▸ PROMPT
For every line in the material below that holds "blockquote", report the line.

DATASET RECORDS section start

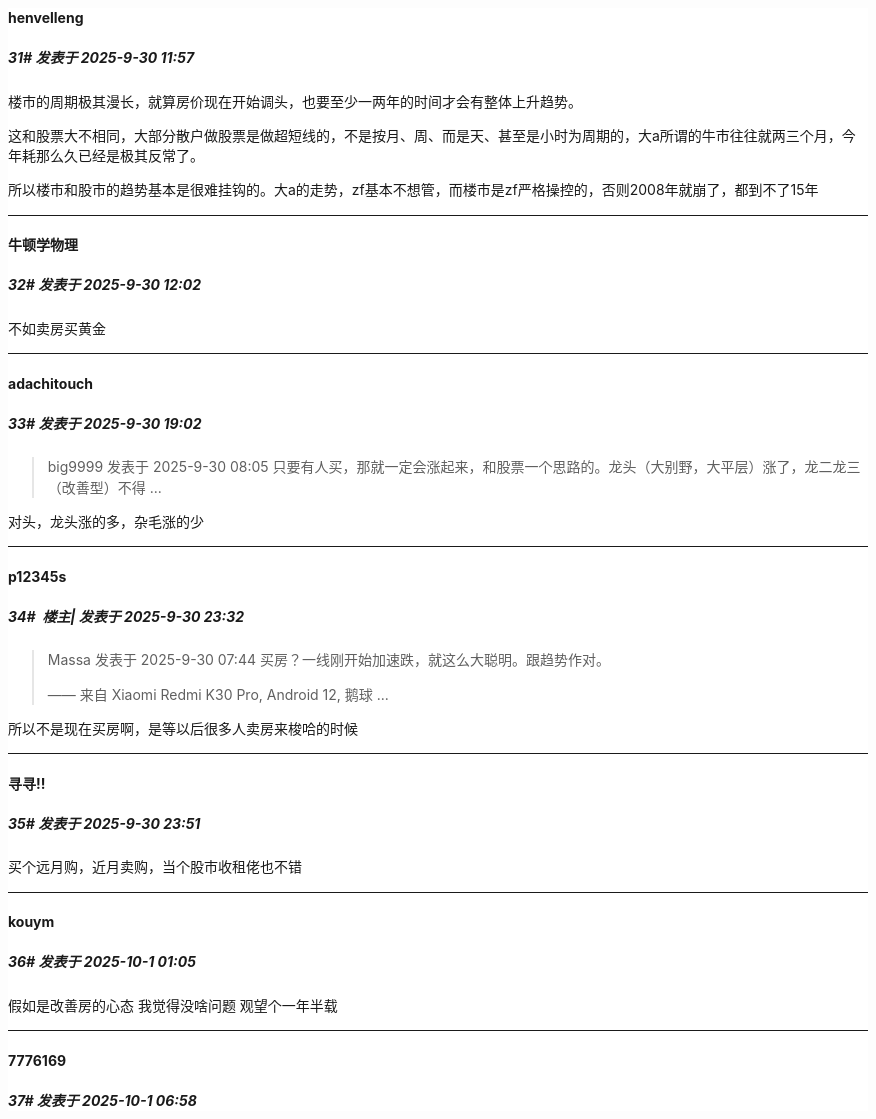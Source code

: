 ####  henvelleng  
##### 31#       发表于 2025-9-30 11:57

楼市的周期极其漫长，就算房价现在开始调头，也要至少一两年的时间才会有整体上升趋势。

这和股票大不相同，大部分散户做股票是做超短线的，不是按月、周、而是天、甚至是小时为周期的，大a所谓的牛市往往就两三个月，今年耗那么久已经是极其反常了。

所以楼市和股市的趋势基本是很难挂钩的。大a的走势，zf基本不想管，而楼市是zf严格操控的，否则2008年就崩了，都到不了15年

*****

####  牛顿学物理  
##### 32#       发表于 2025-9-30 12:02

不如卖房买黄金

*****

####  adachitouch  
##### 33#       发表于 2025-9-30 19:02

<blockquote>big9999 发表于 2025-9-30 08:05
只要有人买，那就一定会涨起来，和股票一个思路的。龙头（大别野，大平层）涨了，龙二龙三（改善型）不得 ...</blockquote>
对头，龙头涨的多，杂毛涨的少

*****

####  p12345s  
##### 34#         楼主| 发表于 2025-9-30 23:32

<blockquote>Massa 发表于 2025-9-30 07:44
买房？一线刚开始加速跌，就这么大聪明。跟趋势作对。

—— 来自 Xiaomi Redmi K30 Pro, Android 12, 鹅球 ...</blockquote>
所以不是现在买房啊，是等以后很多人卖房来梭哈的时候

*****

####  寻寻!!  
##### 35#       发表于 2025-9-30 23:51

买个远月购，近月卖购，当个股市收租佬也不错

*****

####  kouym  
##### 36#       发表于 2025-10-1 01:05

假如是改善房的心态 我觉得没啥问题 观望个一年半载

*****

####  7776169  
##### 37#       发表于 2025-10-1 06:58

DATASET RECORDS section end

▸ TASK ANSWER
<blockquote>big9999 发表于 2025-9-30 08:05
只要有人买，那就一定会涨起来，和股票一个思路的。龙头（大别野，大平层）涨了，龙二龙三（改善型）不得 ...</blockquote>
<blockquote>Massa 发表于 2025-9-30 07:44
—— 来自 Xiaomi Redmi K30 Pro, Android 12, 鹅球 ...</blockquote>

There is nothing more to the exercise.